The groups' last-minute fusillade of attacks helped push outside spending in races around the country to an average of at least $20 million a day last week. Total spending on Senate races reached $200 million in October alone, significantly more than in the same period before the 2010 midterms. […]
At least 90 political nonprofits, super PACs and outside groups did not spend any money until the beginning of October, according to a New York Times analysis. Among them are 18 groups that did not exist in September, and that had collectively spent almost $9 million through Thursday.
Several are spending money they did not have on Oct. 15, the last day before Election Day for which super PACs must disclose contributions. One late-spending super PAC called Arkansas Horizon has spent more than $1 million in the last two weeks on ads attacking Senator Mark Pryor, a Democrat—far more than the cash on hand it reported as of mid-October.
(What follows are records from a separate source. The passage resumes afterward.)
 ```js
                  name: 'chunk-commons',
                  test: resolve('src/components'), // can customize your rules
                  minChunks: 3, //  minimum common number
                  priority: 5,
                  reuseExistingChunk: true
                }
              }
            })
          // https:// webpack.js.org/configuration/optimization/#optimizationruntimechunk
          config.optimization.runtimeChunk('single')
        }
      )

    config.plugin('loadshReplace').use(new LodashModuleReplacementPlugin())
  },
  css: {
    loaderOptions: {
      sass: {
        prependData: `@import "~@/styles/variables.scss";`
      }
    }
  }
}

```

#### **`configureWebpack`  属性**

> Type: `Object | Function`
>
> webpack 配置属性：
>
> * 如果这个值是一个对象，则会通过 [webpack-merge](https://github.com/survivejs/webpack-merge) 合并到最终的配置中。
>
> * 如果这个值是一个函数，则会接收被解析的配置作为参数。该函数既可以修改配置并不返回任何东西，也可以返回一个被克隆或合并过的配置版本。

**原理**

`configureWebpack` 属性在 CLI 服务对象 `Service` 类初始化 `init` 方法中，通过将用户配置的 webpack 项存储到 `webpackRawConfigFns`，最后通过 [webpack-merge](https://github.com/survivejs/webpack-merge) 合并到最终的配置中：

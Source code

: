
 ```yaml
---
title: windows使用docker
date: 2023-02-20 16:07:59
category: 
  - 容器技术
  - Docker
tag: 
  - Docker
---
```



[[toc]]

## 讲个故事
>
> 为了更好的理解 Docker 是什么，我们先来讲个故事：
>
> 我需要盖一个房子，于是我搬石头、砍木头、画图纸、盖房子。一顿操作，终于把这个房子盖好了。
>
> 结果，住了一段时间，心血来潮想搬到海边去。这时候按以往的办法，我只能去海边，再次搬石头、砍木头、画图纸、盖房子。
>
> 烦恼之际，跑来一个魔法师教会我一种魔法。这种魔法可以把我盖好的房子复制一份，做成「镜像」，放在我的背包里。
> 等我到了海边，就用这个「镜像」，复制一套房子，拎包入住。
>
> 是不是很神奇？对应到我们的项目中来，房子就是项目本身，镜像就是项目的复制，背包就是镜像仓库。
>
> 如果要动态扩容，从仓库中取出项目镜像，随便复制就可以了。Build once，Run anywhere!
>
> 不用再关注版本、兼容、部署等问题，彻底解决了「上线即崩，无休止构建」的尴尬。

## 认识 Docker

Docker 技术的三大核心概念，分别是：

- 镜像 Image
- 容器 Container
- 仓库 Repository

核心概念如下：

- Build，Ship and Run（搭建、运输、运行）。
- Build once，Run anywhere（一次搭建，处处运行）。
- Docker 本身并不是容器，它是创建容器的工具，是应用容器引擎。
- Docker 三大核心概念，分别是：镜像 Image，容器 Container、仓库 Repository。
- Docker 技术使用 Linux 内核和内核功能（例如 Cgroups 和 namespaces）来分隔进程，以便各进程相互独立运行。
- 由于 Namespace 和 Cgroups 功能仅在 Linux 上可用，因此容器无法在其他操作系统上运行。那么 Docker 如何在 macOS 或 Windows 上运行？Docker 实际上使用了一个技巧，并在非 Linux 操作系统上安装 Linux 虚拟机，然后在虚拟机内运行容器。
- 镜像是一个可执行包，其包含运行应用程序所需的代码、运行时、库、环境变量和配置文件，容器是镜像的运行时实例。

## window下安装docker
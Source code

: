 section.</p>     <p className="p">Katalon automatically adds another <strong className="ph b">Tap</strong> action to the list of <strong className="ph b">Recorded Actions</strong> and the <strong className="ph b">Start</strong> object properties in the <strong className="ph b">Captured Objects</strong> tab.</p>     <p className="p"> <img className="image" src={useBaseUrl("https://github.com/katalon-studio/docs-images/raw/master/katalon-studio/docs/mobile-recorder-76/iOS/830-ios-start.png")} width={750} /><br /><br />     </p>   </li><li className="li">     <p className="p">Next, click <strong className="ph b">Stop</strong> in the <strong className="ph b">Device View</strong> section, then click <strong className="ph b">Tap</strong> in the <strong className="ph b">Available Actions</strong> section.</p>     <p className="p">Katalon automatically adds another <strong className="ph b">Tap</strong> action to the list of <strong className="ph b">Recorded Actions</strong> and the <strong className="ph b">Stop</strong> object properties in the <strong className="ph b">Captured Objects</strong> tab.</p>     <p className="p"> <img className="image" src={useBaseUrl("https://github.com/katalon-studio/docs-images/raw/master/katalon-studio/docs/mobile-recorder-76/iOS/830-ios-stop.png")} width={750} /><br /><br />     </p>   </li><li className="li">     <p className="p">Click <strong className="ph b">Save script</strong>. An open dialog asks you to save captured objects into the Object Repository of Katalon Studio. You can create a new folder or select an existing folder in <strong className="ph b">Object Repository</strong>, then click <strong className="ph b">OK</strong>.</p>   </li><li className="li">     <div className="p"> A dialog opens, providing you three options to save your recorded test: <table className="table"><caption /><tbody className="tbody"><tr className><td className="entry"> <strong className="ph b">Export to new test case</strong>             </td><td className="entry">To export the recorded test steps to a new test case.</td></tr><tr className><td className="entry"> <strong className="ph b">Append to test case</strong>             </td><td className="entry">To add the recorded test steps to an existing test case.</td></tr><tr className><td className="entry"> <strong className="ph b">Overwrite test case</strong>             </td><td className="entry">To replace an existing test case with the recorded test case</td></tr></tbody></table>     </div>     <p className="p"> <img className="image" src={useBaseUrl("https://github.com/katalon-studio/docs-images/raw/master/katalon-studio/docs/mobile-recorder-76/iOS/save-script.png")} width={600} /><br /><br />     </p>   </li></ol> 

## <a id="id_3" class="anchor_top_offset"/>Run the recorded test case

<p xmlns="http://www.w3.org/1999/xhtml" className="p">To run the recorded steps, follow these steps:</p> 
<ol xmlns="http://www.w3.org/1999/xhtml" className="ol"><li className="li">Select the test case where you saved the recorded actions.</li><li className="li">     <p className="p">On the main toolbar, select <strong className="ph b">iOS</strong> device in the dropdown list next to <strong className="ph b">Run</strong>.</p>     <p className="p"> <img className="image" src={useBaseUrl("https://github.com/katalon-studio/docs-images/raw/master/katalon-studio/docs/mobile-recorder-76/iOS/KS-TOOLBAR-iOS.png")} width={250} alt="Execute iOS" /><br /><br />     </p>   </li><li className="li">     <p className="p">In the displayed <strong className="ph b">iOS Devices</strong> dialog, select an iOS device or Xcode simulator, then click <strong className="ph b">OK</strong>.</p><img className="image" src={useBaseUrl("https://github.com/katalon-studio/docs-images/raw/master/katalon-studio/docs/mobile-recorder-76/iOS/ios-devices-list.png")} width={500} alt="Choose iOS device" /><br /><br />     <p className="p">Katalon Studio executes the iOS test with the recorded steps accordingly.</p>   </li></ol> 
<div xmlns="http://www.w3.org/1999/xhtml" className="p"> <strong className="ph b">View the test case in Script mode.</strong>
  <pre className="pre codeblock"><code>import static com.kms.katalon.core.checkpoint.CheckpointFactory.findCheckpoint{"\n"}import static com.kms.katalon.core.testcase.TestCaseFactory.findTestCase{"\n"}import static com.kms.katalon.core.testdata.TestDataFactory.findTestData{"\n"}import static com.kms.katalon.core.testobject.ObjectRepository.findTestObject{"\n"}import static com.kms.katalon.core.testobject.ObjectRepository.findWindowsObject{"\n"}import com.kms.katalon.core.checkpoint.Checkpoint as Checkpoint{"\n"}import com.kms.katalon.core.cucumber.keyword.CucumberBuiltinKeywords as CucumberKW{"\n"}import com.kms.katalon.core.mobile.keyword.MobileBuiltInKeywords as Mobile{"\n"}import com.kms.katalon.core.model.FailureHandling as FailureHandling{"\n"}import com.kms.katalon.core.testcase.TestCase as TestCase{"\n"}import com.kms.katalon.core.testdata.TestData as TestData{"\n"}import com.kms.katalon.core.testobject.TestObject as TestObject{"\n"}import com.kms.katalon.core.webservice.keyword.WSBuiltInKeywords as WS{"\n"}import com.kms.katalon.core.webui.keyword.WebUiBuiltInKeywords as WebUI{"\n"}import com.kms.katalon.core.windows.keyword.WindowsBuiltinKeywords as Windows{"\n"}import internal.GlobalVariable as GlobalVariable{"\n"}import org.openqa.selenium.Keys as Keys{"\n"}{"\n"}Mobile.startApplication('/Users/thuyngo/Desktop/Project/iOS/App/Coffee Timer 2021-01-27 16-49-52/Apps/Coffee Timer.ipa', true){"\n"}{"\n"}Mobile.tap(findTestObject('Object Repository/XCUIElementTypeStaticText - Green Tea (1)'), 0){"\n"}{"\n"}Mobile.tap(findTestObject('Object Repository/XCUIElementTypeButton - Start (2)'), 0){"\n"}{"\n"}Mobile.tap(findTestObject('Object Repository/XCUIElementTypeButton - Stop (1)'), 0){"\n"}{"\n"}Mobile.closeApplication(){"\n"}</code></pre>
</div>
All of it, of course, in secret. One group—Alliance for a Free Society—has spent nearly half a million in Kansas attacking Independent candidate Greg Orman, and it didn't even exist until July. It has connections to a former executive of Koch Industries. Of course. By holding off until after October 15, then spending millions, these can avoid having to report to the FEC and not reveal who they are until after the election. They've got millions, so they can afford to buy up whatever television or radio ad time still open. And if there isn't any time open, they spend the money on robocalls attacking candidates. The pre-October millions spent on election ads hasn't closed the deal in any of the most competitive Senate races, so these groups are betting that last minute spending will tip the balance.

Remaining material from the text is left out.